Committee members for the first time released their 2021 projections, which see the economy growing at a 1.8 percent rate, aligning with the long-range forecast.

In the latest installment of their quarterly projections, FOMC officials collectively estimated gross domestic product to rise 3.1 percent in 2018, an upward revision from the 2.8 projection back in June.

“The Fed is looking at an economy that in 2021 is slowing, and this is the first time they’ve said that,” said Mark Cabana, head of U.S. short rate strategy at Bank of America Merrill Lynch. “I think the confidence about how long the economy is expected to stay strong is waning.”

Forecasts for interest rate moves ahead remain unchanged from June, though the expectations for individual members, expressed through the so-called dot plot, showed a greater range of estimates.

The unemployment rate forecast ticked higher to 3.7 percent from June’s estimate of 3.6 percent.

The committee still indicated another rate hike before the end of 2018 and likely three more in 2019. There’s one more increase factored in for 2020, bringing the median range to 3.4 percent where it is expected to stay through 2021 before settling to 3 percent over the longer run, an increase from June’s projection of 2.9 percent.
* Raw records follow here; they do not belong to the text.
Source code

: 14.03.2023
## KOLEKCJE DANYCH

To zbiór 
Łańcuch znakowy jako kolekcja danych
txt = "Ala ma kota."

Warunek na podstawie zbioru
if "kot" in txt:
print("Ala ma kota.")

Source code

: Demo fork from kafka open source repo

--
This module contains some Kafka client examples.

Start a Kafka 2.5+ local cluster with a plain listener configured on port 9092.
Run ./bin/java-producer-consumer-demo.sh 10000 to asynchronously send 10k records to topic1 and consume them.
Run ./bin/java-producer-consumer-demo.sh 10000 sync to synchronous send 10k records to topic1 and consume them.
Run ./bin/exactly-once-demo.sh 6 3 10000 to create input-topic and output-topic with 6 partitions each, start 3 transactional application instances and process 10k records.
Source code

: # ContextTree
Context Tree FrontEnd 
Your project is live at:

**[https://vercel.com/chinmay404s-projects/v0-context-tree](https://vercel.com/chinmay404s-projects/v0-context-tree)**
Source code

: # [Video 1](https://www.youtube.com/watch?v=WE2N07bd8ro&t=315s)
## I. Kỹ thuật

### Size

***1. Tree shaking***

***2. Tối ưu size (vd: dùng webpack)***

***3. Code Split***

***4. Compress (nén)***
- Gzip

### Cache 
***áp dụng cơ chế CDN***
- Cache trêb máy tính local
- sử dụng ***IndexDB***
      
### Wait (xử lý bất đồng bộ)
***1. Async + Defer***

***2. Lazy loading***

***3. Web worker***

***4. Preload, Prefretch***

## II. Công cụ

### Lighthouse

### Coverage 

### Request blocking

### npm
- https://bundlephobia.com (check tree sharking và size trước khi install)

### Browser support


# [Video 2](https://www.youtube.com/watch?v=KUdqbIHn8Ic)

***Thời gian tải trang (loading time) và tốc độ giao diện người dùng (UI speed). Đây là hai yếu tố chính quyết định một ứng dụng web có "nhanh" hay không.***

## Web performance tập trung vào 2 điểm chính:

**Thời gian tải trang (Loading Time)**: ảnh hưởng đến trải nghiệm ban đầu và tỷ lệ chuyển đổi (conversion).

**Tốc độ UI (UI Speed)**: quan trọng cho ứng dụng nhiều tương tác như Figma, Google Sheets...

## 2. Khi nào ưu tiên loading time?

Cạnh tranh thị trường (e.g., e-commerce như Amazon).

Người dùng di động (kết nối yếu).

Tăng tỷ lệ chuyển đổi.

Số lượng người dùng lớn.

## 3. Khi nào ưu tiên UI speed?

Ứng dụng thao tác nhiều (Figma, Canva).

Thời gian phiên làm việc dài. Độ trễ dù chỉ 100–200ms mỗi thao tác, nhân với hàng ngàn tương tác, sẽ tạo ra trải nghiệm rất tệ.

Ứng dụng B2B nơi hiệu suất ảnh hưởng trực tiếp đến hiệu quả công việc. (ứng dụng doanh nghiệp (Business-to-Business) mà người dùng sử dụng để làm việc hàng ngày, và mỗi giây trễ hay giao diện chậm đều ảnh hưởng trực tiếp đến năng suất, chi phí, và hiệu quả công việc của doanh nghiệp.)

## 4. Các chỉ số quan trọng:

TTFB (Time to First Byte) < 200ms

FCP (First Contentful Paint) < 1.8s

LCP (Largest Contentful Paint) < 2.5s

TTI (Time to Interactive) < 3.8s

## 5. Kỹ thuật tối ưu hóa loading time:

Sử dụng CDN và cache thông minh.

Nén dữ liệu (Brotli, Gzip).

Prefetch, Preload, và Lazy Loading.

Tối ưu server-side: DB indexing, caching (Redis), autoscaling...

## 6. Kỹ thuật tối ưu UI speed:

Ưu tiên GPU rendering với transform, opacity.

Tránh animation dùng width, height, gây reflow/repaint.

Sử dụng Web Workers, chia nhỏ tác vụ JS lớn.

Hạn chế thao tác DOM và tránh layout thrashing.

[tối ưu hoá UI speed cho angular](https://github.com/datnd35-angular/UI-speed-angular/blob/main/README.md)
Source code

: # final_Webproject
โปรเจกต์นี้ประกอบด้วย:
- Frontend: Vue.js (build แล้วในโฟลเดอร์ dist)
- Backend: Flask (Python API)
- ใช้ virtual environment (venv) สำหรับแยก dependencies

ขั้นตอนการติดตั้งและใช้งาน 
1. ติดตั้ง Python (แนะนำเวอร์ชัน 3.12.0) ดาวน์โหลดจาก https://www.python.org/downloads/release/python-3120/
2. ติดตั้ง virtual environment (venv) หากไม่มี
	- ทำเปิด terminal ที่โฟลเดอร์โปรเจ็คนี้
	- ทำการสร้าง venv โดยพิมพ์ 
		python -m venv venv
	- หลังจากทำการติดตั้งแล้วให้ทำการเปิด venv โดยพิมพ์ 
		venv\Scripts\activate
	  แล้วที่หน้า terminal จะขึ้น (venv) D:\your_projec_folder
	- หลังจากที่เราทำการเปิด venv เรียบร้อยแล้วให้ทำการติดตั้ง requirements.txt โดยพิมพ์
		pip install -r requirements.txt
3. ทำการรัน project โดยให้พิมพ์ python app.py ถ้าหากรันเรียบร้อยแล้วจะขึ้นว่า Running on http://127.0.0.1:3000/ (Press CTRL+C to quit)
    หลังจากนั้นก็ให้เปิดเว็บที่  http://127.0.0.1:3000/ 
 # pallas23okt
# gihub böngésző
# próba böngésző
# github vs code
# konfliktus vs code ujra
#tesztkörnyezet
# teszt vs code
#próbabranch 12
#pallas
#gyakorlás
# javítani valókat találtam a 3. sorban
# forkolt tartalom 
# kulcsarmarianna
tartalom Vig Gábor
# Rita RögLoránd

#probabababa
There was some upward drift in the grid. A dot widely believed to belong to St. Louis Fed President James Bullard, for instance, rose a quarter point for 2018. Two more hawkish dots for 2020 that saw the range between 4 percent and 4.25 percent drifted lower, though the dots overall for that year shifted higher.

Jobs

The Fed estimates the 3.9 percent unemployment rate will fall to 3.7 percent by the end of the year, slightly above their prior forecast, and 3.5 percent by the end of 2019.

“Job gains have been strong, on average, in recent months, and the unemployment rate has stayed low,” the Fed said.

Annual inflation rose to 2.3 percent in July, above the Fed’s 2 percent target. However, Fed officials have said they can tolerate faster inflation for a while because it hovered below their benchmark for years. And a core measure of inflation that excludes volatile food and energy items was at the Fed’s 2 percent goal in July.

The central bank expects annual inflation to dip to 2.1 percent by the end of the year and 2 percent by the end of 2019. It predicts core inflation will hold steady at 2 percent this year before ticking up to 2.1 percent next year.

Monthly job gains have averaged 207,000 this year, up from 182,000 in 2017. And yearly wage growth hit a nine-year high of 2.9 percent in August. Low unemployment is making it tougher for employers to find workers, prodding them to fatten paychecks. The Fed is trying to get ahead of a surge in wages and prices by continuing to gradually raise rates to modestly crimp borrowing and economic activity.

While inflation is picking up, it has largely remained subdued despite a revved-up economy, allowing the Fed to lift rates gradually. Many economists cite factors such as the spread of low-priced online shopping and the decline of unions.

How fast rates will rise

The Fed reiterated that it plans “further gradual increases” in its benchmark rate. It maintained its forecast for a fourth rate hike this year and three more in 2019.

Fed officials expect the key rate to rise to 2.4 percent at the end of the year, 3.1 percent at the end of 2019 and 3.4 percent at the end of 2020, according to their median estimate.

The projection indicates officials aren’t factoring any long-lasting impact from the trade skirmishes into their forecasts – at least not yet.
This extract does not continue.